Ocean heat isn’t the only concern, however. Salt also plays a role.

“The floats are also measuring the salinity gradient of the water, since low salinity water at the sea surface can act as a lid that caps a hurricane from drawing more heat from the ocean,” says Furey. “Increased salinity gradient will dampen a storm’s strength.”

This “empty sea” animation shows the flow of warm water through the Yucatan Peninsula and Florida Straits into the Gulf Stream, and a ring-shaped eddy detaching from the main Loop Current. (Animation by WHOI Creative Studio © Woods Hole Oceanographic Institution)

Bower says one of the reasons Argo floats were chosen for the project is their relative affordability.

“The Argo floats were the right balance between science objectives and cost,” says Bower. “You could populate the eastern Gulf with profiling moorings, but that could cost tens of millions of dollars.”

The set-it-and-forget-it design of the floats means that, in theory, they can perform their missions with little human intervention once deployed. But if need be, the scientists can take the driver’s seat and control the floats remotely by sending them new commands over cellular networks.
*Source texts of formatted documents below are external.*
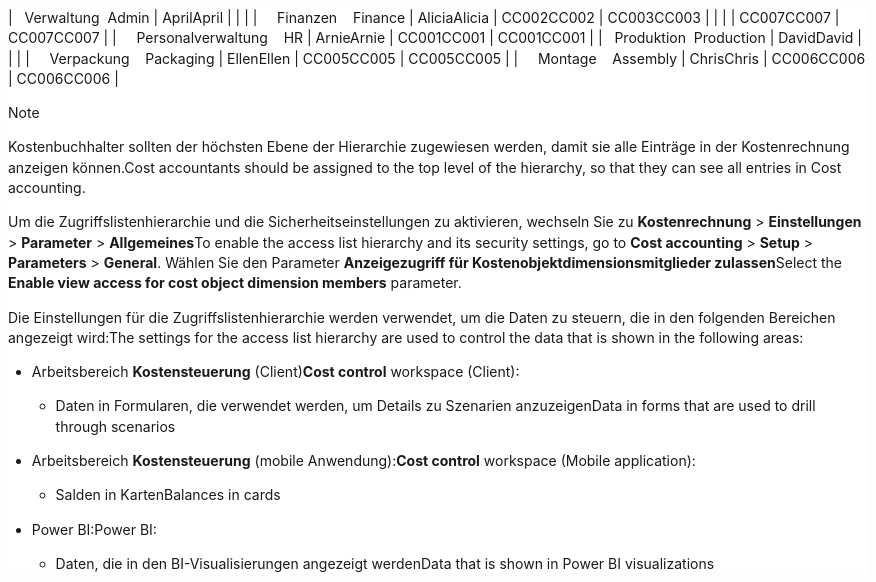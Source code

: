 | <span data-ttu-id="6b25f-432">&nbsp;&nbsp;Verwaltung</span><span class="sxs-lookup"><span data-stu-id="6b25f-432">&nbsp;&nbsp;Admin</span></span>         | <span data-ttu-id="6b25f-433">April</span><span class="sxs-lookup"><span data-stu-id="6b25f-433">April</span></span>            |                           |                         |
| <span data-ttu-id="6b25f-434">&nbsp;&nbsp;&nbsp;&nbsp;Finanzen</span><span class="sxs-lookup"><span data-stu-id="6b25f-434">&nbsp;&nbsp;&nbsp;&nbsp;Finance</span></span>   | <span data-ttu-id="6b25f-435">Alicia</span><span class="sxs-lookup"><span data-stu-id="6b25f-435">Alicia</span></span>           | <span data-ttu-id="6b25f-436">CC002</span><span class="sxs-lookup"><span data-stu-id="6b25f-436">CC002</span></span>                     | <span data-ttu-id="6b25f-437">CC003</span><span class="sxs-lookup"><span data-stu-id="6b25f-437">CC003</span></span>                   |
|                 |                  | <span data-ttu-id="6b25f-438">CC007</span><span class="sxs-lookup"><span data-stu-id="6b25f-438">CC007</span></span>                     | <span data-ttu-id="6b25f-439">CC007</span><span class="sxs-lookup"><span data-stu-id="6b25f-439">CC007</span></span>                   |
| <span data-ttu-id="6b25f-440">&nbsp;&nbsp;&nbsp;&nbsp;Personalverwaltung</span><span class="sxs-lookup"><span data-stu-id="6b25f-440">&nbsp;&nbsp;&nbsp;&nbsp;HR</span></span>        | <span data-ttu-id="6b25f-441">Arnie</span><span class="sxs-lookup"><span data-stu-id="6b25f-441">Arnie</span></span>            | <span data-ttu-id="6b25f-442">CC001</span><span class="sxs-lookup"><span data-stu-id="6b25f-442">CC001</span></span>                     | <span data-ttu-id="6b25f-443">CC001</span><span class="sxs-lookup"><span data-stu-id="6b25f-443">CC001</span></span>                   |
| <span data-ttu-id="6b25f-444">&nbsp;&nbsp;Produktion</span><span class="sxs-lookup"><span data-stu-id="6b25f-444">&nbsp;&nbsp;Production</span></span>    | <span data-ttu-id="6b25f-445">David</span><span class="sxs-lookup"><span data-stu-id="6b25f-445">David</span></span>            |                           |                         |
| <span data-ttu-id="6b25f-446">&nbsp;&nbsp;&nbsp;&nbsp;Verpackung</span><span class="sxs-lookup"><span data-stu-id="6b25f-446">&nbsp;&nbsp;&nbsp;&nbsp;Packaging</span></span> | <span data-ttu-id="6b25f-447">Ellen</span><span class="sxs-lookup"><span data-stu-id="6b25f-447">Ellen</span></span>            | <span data-ttu-id="6b25f-448">CC005</span><span class="sxs-lookup"><span data-stu-id="6b25f-448">CC005</span></span>                     | <span data-ttu-id="6b25f-449">CC005</span><span class="sxs-lookup"><span data-stu-id="6b25f-449">CC005</span></span>                   |
| <span data-ttu-id="6b25f-450">&nbsp;&nbsp;&nbsp;&nbsp;Montage</span><span class="sxs-lookup"><span data-stu-id="6b25f-450">&nbsp;&nbsp;&nbsp;&nbsp;Assembly</span></span>  | <span data-ttu-id="6b25f-451">Chris</span><span class="sxs-lookup"><span data-stu-id="6b25f-451">Chris</span></span>            | <span data-ttu-id="6b25f-452">CC006</span><span class="sxs-lookup"><span data-stu-id="6b25f-452">CC006</span></span>                     | <span data-ttu-id="6b25f-453">CC006</span><span class="sxs-lookup"><span data-stu-id="6b25f-453">CC006</span></span>                   |

> [!NOTE] 
> <span data-ttu-id="6b25f-454">Kostenbuchhalter sollten der höchsten Ebene der Hierarchie zugewiesen werden, damit sie alle Einträge in der Kostenrechnung anzeigen können.</span><span class="sxs-lookup"><span data-stu-id="6b25f-454">Cost accountants should be assigned to the top level of the hierarchy, so that they can see all entries in Cost accounting.</span></span>

<span data-ttu-id="6b25f-455">Um die Zugriffslistenhierarchie und die Sicherheitseinstellungen zu aktivieren, wechseln Sie zu **Kostenrechnung** > **Einstellungen** > **Parameter** > **Allgemeines**</span><span class="sxs-lookup"><span data-stu-id="6b25f-455">To enable the access list hierarchy and its security settings, go to **Cost accounting** > **Setup** > **Parameters** > **General**.</span></span> <span data-ttu-id="6b25f-456">Wählen Sie den Parameter **Anzeigezugriff für Kostenobjektdimensionsmitglieder zulassen**</span><span class="sxs-lookup"><span data-stu-id="6b25f-456">Select the **Enable view access for cost object dimension members** parameter.</span></span>

<span data-ttu-id="6b25f-457">Die Einstellungen für die Zugriffslistenhierarchie werden verwendet, um die Daten zu steuern, die in den folgenden Bereichen angezeigt wird:</span><span class="sxs-lookup"><span data-stu-id="6b25f-457">The settings for the access list hierarchy are used to control the data that is shown in the following areas:</span></span>

- <span data-ttu-id="6b25f-458">Arbeitsbereich **Kostensteuerung** (Client)</span><span class="sxs-lookup"><span data-stu-id="6b25f-458">**Cost control** workspace (Client):</span></span>

    - <span data-ttu-id="6b25f-459">Daten in Formularen, die verwendet werden, um Details zu Szenarien anzuzeigen</span><span class="sxs-lookup"><span data-stu-id="6b25f-459">Data in forms that are used to drill through scenarios</span></span>

- <span data-ttu-id="6b25f-460">Arbeitsbereich **Kostensteuerung** (mobile Anwendung):</span><span class="sxs-lookup"><span data-stu-id="6b25f-460">**Cost control** workspace (Mobile application):</span></span>

    - <span data-ttu-id="6b25f-461">Salden in Karten</span><span class="sxs-lookup"><span data-stu-id="6b25f-461">Balances in cards</span></span>

- <span data-ttu-id="6b25f-462">Power BI:</span><span class="sxs-lookup"><span data-stu-id="6b25f-462">Power BI:</span></span>

    - <span data-ttu-id="6b25f-463">Daten, die in den BI-Visualisierungen angezeigt werden</span><span class="sxs-lookup"><span data-stu-id="6b25f-463">Data that is shown in Power BI visualizations</span></span>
“We can reprogram floats to speed up their measurement sample rates when a hurricane comes through, or move up or down in the water column in order to try to keep the float in the eastern Gulf where we want to measure the ocean under a hurricane,” says Furey. “Just like the floats can send data to us, we can send data back to them.”

Moving forward, the researchers are trying to secure funding for four additional floats in the eastern Gulf this year to broaden the coverage. In addition to helping forecasters better predict storm intensity this year, the team is hoping to use the float data to better understand the dynamics at play in eddy formation.

“We don’t have a good understanding of why eddy rings break off from the Loop Current in the first place,” says Bower, “so we’re hoping the floats give us more insight.”

This research is funded by the National Academy of Sciences Gulf Research Program.